Yo exclamé emocionada: -¡Es para mí!. ¡Lo recibo! Y los Seres
Principales luego desaparecieron y me dejaron sola frente al
Libro inmenso. Yo sabía que era el Libro de la Sabiduría. El
Libro estaba ante mi, podía verlo pero no tocarlo. Intenté
acariciarlo pero mis manos no tocaron nada. Me limité a
contemplarlo y, al momento, empecé a hablar. Entonces supe que
estaba leyendo el Libro Sagrado del Lenguaje. Mi Libro. Yo, que
no leía, estaba leyendo el Libro de los Seres Principales. Ya no
era una simple aprendiz. Yo había vislumbrado la perfección. La
había rozado de alguna manera, y como premio, como un
nombramiento se me había otorgado leer el Libro sin saber leer.
Cuando se toman los angelitos se puede ver a los Seres
Principales. De otra manera, no. Y es que los angelitos dan
sabiduría porque hacen humilde: igualan con lo más mínimo del
universo. El Lenguaje está en el Libro. El Libro lo otorgan los
Seres Principales. La sabiduría es el lenguaje.
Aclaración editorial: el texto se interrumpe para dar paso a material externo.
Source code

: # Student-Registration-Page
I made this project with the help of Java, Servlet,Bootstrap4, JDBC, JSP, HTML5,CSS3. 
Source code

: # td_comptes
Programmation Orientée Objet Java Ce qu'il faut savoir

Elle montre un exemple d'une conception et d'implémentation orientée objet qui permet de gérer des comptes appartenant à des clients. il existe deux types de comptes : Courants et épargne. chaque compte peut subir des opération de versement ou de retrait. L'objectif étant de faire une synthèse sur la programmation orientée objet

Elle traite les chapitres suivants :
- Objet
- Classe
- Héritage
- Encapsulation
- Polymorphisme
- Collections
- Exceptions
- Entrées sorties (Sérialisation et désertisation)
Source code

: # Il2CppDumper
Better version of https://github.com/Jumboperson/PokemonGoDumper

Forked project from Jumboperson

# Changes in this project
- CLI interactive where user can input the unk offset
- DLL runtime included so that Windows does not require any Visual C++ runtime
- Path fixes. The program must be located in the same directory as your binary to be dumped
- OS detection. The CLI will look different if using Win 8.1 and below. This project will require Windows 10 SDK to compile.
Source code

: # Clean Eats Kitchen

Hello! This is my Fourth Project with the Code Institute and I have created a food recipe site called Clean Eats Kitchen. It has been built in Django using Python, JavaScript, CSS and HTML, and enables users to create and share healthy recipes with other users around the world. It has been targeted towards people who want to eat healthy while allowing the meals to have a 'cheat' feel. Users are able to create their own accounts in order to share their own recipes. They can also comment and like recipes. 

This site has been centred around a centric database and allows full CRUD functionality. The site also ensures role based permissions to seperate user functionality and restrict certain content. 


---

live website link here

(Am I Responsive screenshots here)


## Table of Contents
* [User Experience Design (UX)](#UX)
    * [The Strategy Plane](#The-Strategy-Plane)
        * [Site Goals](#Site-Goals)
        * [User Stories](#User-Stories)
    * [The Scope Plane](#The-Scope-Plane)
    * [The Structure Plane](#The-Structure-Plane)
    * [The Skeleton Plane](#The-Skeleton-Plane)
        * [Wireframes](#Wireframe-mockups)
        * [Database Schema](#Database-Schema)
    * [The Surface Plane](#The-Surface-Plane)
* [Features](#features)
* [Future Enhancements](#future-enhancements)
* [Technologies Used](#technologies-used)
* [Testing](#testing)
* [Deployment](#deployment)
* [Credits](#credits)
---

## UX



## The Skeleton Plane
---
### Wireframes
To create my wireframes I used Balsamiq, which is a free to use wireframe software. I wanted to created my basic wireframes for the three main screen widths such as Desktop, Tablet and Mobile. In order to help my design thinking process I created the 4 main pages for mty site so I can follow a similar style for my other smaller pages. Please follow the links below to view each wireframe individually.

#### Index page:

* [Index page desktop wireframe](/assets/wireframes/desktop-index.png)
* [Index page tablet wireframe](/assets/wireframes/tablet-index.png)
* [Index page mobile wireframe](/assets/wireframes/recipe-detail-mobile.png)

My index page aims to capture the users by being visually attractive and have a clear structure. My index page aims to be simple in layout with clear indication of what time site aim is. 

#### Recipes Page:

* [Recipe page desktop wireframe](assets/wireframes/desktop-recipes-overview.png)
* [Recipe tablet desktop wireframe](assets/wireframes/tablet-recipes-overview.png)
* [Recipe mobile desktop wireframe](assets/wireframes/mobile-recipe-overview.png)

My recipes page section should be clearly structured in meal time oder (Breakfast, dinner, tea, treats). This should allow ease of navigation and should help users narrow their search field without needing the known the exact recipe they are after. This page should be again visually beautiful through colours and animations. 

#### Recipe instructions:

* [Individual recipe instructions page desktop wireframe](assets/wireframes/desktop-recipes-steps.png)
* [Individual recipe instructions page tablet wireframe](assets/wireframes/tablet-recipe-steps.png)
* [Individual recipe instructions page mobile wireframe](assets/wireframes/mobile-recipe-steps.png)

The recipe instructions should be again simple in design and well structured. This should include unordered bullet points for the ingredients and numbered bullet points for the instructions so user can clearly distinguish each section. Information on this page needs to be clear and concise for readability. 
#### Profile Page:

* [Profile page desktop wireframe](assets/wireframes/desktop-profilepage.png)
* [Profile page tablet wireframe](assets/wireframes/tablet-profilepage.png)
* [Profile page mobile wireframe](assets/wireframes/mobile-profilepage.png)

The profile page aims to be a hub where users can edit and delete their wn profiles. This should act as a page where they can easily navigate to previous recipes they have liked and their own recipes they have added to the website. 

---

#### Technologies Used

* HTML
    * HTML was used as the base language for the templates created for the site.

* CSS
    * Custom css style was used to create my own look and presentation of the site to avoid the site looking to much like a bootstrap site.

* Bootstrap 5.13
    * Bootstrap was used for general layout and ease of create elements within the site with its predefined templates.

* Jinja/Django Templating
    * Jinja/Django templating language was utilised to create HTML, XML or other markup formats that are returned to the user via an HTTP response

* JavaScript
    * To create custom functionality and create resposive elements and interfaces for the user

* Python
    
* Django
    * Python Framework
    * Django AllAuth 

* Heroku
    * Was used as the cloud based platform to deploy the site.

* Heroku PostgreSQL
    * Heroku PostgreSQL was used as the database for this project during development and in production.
"En esa misma velada, luego que el Libro desapareció, tuve otra
visión: Vi al Supremo Señor de los Cerros, al Chicon Nindó. Vi
que era un hombre a caballo que venía hacia mi choza... su
cabalgadura era hermosa: un caballo blanco, tan blanco como la
espuma. Un caballo hermoso. El personaje detuvo su cabalgadura a
la puerta de mi choza. Yo lo podía ver a través de las paredes,
yo estaba dentro de la casa pero mis ojos tenían el poder... el
personaje esperaba a que yo saliese. Y con decisión salí a su
encuentro. Me paré junto a él. Sí, era el Chicon Nindó, el que
es dueño de las montañas. El que tiene poder para encantar a los
espíritus... Me paré junto a él y me acerqué más. Vi que no
tenía rostro aunque usaba un sombrero blanco. Su rostro era como
una sombra. Era un ser como cubierto por un halo. Enmudecí. No
dijo una palabra. Desapareció por el camino rumbo a su morada:
el gran Cerro de la Adoración. Entré a la casa y tuve otra
visión: Vi que algo cayó del cielo con gran estruendo, como un
rayo circular. Era un objeto luminoso que cegaba. Vi que caía
por un boquete que había en una pared. Lo que cayó se fue
convirtiendo en una especie de ser vegetal, también cubierto por
un halo como el Chicon Nindó. Era como una mata con flores de
muchos colores; en la cabeza tenía gran resplandor. Su cuerpo
estaba cubierto de hojas y tallos. Ahí estuvo parado, en el
centro de la choza; yo lo miré de frente. Sus brazos y sus
piernas eran como ramas y estaba empapado de frescura, y detrás
de él apareció un fondo rojizo. El ser vegetal fue perdiéndose
en ese fondo rojizo hasta desaparecer completamente. Al
esfumarse la visión yo sudaba, sudaba, mi sudor no era tibio,
sino fresco. Me di cuenta que lloraba y mis lágrimas eran de
cristal, las que, al caer en el suelo, producían tintineos.
Seguí llorando pero silbé y aplaudí y bailé. Bailé, porque ya
sabía que ahora yo era la Payasa Grandiosa. Ya era sabia."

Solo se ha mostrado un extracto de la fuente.